Pick out every line in the data below that holds "matrix".

===== Data shown

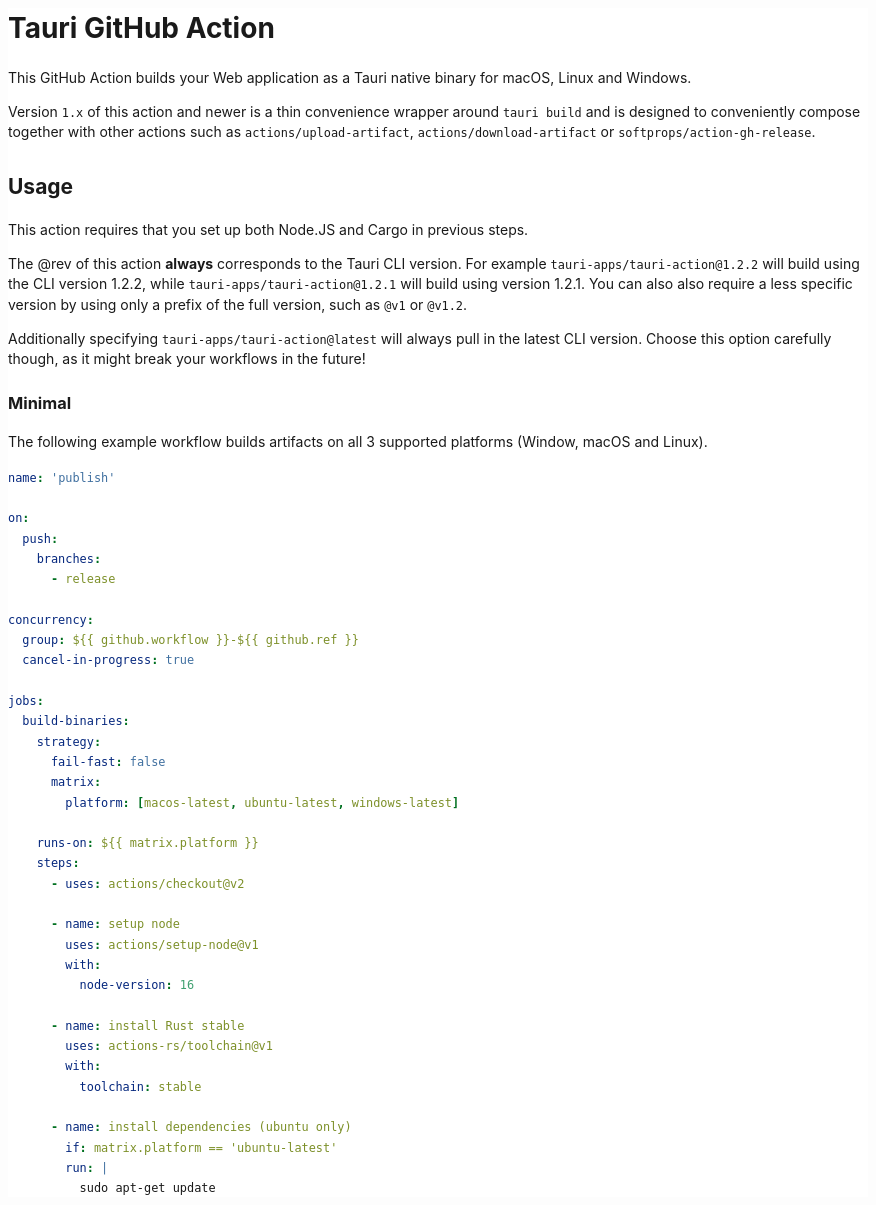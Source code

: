 # Tauri GitHub Action

This GitHub Action builds your Web application as a Tauri native binary for macOS, Linux and Windows.

Version `1.x` of this action and newer is a thin convenience wrapper around `tauri build` and is designed to conveniently compose together with other actions such as `actions/upload-artifact`, `actions/download-artifact` or `softprops/action-gh-release`. 

## Usage

This action requires that you set up both Node.JS and Cargo in previous steps.

The @rev of this action **always** corresponds to the Tauri CLI version. For example `tauri-apps/tauri-action@1.2.2` will build using the CLI version 1.2.2, while `tauri-apps/tauri-action@1.2.1` will build using version 1.2.1.
You can also also require a less specific version by using only a prefix of the full version, such as `@v1` or `@v1.2`.

Additionally specifying `tauri-apps/tauri-action@latest` will always pull in the latest CLI version. Choose this option carefully though, as it might break your workflows in the future!

### Minimal

The following example workflow builds artifacts on all 3 supported platforms (Window, macOS and Linux).

```yaml
name: 'publish'

on:
  push:
    branches:
      - release

concurrency:
  group: ${{ github.workflow }}-${{ github.ref }}
  cancel-in-progress: true

jobs:
  build-binaries:
    strategy:
      fail-fast: false
      matrix:
        platform: [macos-latest, ubuntu-latest, windows-latest]

    runs-on: ${{ matrix.platform }}
    steps:
      - uses: actions/checkout@v2

      - name: setup node
        uses: actions/setup-node@v1
        with:
          node-version: 16

      - name: install Rust stable
        uses: actions-rs/toolchain@v1
        with:
          toolchain: stable

      - name: install dependencies (ubuntu only)
        if: matrix.platform == 'ubuntu-latest'
        run: |
          sudo apt-get update
```
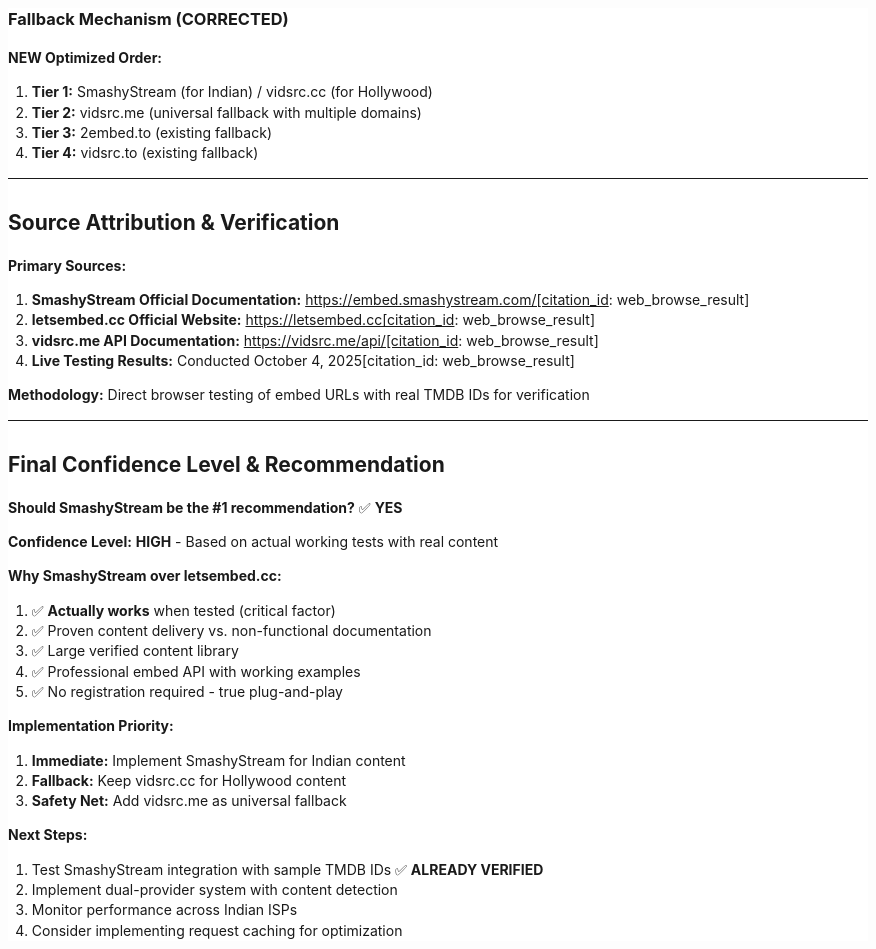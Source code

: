 
### Fallback Mechanism (CORRECTED)

**NEW Optimized Order:**

1. **Tier 1:** SmashyStream (for Indian) / vidsrc.cc (for Hollywood)
2. **Tier 2:** vidsrc.me (universal fallback with multiple domains)
3. **Tier 3:** 2embed.to (existing fallback)
4. **Tier 4:** vidsrc.to (existing fallback)

***

## Source Attribution \& Verification

**Primary Sources:**

1. **SmashyStream Official Documentation:** https://embed.smashystream.com/[citation_id: web_browse_result]
2. **letsembed.cc Official Website:** https://letsembed.cc[citation_id: web_browse_result]
3. **vidsrc.me API Documentation:** https://vidsrc.me/api/[citation_id: web_browse_result]
4. **Live Testing Results:** Conducted October 4, 2025[citation_id: web_browse_result]

**Methodology:** Direct browser testing of embed URLs with real TMDB IDs for verification

***

## Final Confidence Level \& Recommendation

**Should SmashyStream be the \#1 recommendation?** ✅ **YES**

**Confidence Level:** **HIGH** - Based on actual working tests with real content

**Why SmashyStream over letsembed.cc:**

1. ✅ **Actually works** when tested (critical factor)
2. ✅ Proven content delivery vs. non-functional documentation
3. ✅ Large verified content library
4. ✅ Professional embed API with working examples
5. ✅ No registration required - true plug-and-play

**Implementation Priority:**

1. **Immediate:** Implement SmashyStream for Indian content
2. **Fallback:** Keep vidsrc.cc for Hollywood content
3. **Safety Net:** Add vidsrc.me as universal fallback

**Next Steps:**

1. Test SmashyStream integration with sample TMDB IDs ✅ **ALREADY VERIFIED**
2. Implement dual-provider system with content detection
3. Monitor performance across Indian ISPs
4. Consider implementing request caching for optimization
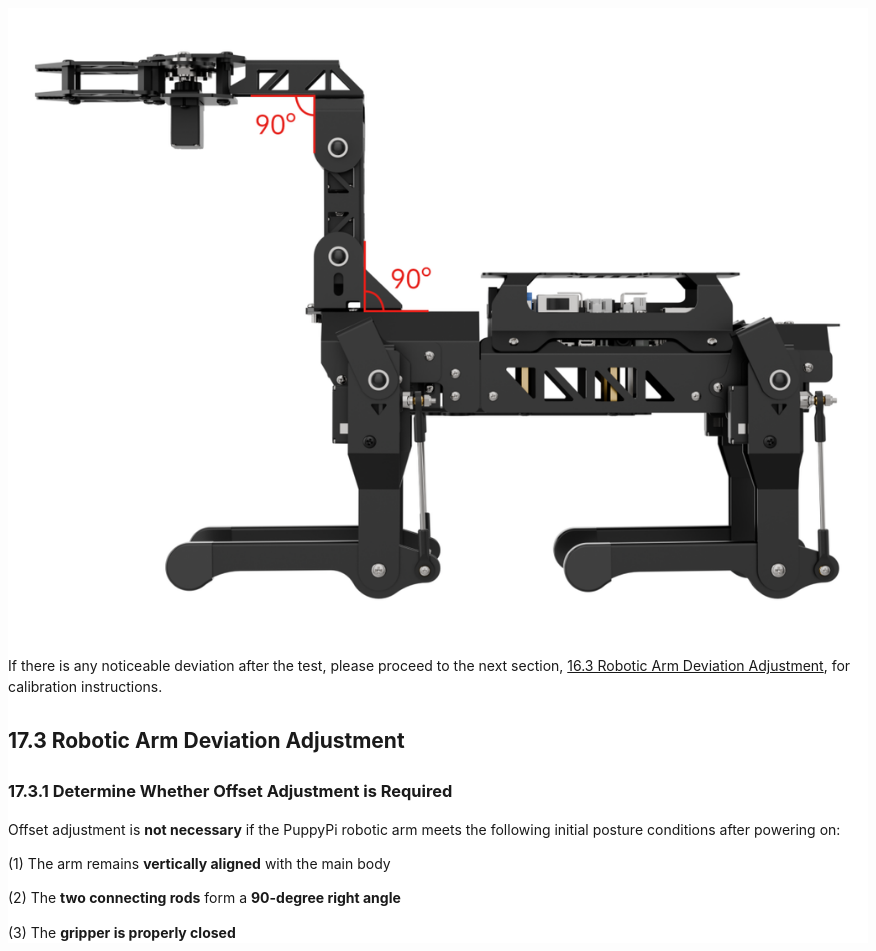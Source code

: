<img src="../_static/media/chapter_17/section_2/media/image12.png" class="common_img" />

If there is any noticeable deviation after the test, please proceed to the next section, [16.3 Robotic Arm Deviation Adjustment](), for calibration instructions.

## 17.3 Robotic Arm Deviation Adjustment

### 17.3.1 Determine Whether Offset Adjustment is Required

Offset adjustment is **not necessary** if the PuppyPi robotic arm meets the following initial posture conditions after powering on:

(1) The arm remains **vertically aligned** with the main body

(2) The **two connecting rods** form a **90-degree right angle**

(3) The **gripper is properly closed**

==========

Answer to this exercise
      matrix:
    runs-on: ${{ matrix.platform }}
        if: matrix.platform == 'ubuntu-latest'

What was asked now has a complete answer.